══ DATA FOR ANALYSIS

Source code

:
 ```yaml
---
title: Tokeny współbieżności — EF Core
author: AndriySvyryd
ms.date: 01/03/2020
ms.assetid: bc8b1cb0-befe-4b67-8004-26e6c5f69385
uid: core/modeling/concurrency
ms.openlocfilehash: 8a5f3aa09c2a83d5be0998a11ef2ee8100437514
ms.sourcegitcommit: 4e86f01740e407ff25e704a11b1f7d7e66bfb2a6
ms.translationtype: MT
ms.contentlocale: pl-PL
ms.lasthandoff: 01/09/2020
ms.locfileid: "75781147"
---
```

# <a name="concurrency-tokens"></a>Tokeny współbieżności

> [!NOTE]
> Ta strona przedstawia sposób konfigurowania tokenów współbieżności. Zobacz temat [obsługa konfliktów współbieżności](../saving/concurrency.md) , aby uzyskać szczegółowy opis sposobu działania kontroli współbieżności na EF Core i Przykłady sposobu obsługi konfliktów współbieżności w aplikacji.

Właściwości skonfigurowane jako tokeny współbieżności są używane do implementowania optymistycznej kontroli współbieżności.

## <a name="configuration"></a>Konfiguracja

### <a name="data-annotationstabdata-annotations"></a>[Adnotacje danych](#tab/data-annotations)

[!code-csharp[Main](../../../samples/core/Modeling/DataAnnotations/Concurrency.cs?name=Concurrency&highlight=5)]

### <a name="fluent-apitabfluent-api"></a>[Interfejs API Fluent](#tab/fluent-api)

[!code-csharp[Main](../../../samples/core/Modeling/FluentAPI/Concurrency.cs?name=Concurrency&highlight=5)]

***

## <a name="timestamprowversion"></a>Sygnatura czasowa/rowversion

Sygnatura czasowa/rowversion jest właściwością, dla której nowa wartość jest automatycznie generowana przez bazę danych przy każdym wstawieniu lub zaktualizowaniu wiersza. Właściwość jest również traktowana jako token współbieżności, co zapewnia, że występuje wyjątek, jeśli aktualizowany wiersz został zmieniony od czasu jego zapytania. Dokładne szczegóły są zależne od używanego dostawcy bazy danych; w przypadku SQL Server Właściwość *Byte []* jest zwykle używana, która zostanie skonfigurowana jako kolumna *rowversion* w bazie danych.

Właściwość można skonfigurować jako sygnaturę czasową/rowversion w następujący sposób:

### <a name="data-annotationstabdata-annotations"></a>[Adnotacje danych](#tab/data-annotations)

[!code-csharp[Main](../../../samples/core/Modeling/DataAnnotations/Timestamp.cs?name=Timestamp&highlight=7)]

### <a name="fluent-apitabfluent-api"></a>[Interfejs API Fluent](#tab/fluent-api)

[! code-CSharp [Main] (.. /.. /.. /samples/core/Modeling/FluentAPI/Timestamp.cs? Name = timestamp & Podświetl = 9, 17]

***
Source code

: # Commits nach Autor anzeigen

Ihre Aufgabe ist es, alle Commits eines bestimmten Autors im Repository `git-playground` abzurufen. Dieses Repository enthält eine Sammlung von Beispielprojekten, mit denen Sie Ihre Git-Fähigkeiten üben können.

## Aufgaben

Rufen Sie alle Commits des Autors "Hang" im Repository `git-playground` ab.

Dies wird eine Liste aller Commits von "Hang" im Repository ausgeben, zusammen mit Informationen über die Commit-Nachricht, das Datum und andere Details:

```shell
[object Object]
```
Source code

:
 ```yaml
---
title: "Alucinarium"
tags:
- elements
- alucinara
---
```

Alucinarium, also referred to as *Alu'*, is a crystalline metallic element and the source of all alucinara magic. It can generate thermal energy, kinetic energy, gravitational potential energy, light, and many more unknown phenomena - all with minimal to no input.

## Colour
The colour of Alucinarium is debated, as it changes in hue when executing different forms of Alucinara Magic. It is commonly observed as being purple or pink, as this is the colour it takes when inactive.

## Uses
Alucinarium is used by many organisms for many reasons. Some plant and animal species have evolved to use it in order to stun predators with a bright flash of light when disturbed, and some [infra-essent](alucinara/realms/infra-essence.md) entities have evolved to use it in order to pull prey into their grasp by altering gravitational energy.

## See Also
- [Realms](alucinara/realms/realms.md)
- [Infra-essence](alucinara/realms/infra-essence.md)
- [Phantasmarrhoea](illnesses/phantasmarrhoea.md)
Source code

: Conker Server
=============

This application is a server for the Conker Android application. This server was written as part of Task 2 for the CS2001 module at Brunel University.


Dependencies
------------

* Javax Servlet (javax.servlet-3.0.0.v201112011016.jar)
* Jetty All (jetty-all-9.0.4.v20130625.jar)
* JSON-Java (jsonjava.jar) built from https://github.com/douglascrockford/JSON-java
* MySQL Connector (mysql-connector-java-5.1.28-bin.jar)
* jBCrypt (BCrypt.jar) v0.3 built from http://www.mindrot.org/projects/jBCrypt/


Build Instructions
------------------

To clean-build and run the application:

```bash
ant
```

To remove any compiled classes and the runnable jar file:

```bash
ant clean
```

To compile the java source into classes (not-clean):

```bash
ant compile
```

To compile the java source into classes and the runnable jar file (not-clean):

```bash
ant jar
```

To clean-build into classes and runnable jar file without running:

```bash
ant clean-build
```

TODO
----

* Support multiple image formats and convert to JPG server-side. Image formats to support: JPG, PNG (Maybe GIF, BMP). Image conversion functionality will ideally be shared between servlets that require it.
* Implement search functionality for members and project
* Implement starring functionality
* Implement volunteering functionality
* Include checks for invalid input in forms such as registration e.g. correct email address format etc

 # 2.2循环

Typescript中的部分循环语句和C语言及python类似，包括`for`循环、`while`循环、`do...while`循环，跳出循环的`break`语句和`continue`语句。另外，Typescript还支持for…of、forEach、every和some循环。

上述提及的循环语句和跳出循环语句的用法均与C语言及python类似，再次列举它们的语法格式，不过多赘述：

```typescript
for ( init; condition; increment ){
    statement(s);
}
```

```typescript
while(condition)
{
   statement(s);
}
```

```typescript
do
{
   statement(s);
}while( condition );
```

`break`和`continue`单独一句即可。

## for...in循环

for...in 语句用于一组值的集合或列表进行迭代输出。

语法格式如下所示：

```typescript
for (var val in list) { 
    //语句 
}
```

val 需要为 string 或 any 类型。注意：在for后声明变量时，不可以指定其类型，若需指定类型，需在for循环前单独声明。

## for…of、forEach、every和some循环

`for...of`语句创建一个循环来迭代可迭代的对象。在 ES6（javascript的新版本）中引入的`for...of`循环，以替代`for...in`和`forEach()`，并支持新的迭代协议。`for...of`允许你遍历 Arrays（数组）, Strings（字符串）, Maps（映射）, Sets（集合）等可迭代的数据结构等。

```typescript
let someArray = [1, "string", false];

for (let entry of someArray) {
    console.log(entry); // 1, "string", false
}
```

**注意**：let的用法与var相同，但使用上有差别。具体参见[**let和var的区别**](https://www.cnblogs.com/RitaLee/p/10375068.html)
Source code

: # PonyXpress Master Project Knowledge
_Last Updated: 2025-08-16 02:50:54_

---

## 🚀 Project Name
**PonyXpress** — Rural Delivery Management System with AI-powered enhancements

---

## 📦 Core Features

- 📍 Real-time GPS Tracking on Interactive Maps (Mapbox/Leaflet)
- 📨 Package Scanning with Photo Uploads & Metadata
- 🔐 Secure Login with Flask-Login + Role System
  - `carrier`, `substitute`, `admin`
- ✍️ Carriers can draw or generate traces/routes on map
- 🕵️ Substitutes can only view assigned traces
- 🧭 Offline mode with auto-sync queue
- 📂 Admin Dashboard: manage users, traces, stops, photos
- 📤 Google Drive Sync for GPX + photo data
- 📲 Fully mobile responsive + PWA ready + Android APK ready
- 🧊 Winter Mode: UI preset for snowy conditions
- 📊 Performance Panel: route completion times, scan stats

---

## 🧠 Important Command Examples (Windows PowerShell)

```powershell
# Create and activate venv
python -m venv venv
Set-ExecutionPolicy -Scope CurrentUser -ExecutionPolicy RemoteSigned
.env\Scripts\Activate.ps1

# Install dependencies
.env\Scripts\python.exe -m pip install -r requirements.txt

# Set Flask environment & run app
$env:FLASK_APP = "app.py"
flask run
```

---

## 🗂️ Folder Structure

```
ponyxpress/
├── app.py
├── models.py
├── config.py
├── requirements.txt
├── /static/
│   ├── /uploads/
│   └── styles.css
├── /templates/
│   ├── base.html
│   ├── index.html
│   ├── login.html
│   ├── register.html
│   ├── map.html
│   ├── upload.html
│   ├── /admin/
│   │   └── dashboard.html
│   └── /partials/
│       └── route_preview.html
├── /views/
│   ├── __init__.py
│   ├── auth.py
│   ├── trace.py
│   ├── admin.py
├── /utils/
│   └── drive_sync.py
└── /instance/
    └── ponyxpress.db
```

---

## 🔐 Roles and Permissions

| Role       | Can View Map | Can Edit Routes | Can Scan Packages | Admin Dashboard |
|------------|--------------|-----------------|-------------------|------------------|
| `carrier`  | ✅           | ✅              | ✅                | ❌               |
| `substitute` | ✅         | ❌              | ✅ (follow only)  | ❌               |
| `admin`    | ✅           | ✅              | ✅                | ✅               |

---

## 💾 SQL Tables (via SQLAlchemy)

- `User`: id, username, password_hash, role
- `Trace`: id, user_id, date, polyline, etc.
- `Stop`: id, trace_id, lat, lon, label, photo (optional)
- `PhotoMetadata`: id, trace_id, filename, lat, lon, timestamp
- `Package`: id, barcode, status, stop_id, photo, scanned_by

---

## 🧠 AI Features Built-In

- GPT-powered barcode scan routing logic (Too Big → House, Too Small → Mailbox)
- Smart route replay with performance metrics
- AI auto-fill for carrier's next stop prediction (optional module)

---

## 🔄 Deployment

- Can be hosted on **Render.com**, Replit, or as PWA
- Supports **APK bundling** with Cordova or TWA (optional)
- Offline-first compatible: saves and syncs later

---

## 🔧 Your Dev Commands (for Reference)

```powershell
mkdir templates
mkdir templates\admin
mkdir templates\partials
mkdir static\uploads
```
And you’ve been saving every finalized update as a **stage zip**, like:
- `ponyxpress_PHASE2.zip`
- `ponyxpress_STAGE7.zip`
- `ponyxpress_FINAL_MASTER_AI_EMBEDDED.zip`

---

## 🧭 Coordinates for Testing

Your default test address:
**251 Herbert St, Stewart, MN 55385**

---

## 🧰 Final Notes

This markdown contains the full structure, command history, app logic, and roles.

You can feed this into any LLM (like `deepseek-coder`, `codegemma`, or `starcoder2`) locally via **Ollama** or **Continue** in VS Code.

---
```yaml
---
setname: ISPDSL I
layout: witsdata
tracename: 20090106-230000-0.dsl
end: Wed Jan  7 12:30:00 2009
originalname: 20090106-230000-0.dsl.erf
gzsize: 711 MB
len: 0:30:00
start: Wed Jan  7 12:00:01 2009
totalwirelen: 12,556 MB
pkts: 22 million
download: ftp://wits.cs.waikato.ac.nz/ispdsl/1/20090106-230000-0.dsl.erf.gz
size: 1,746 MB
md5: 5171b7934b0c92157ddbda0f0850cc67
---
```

════

▶ [EXERCISE GOAL] Which of the lines above carry the string "like"? Pick them out and copy them.

▶ [EXERCISE RESULT]
And you’ve been saving every finalized update as a **stage zip**, like:
You can feed this into any LLM (like `deepseek-coder`, `codegemma`, or `starcoder2`) locally via **Ollama** or **Continue** in VS Code.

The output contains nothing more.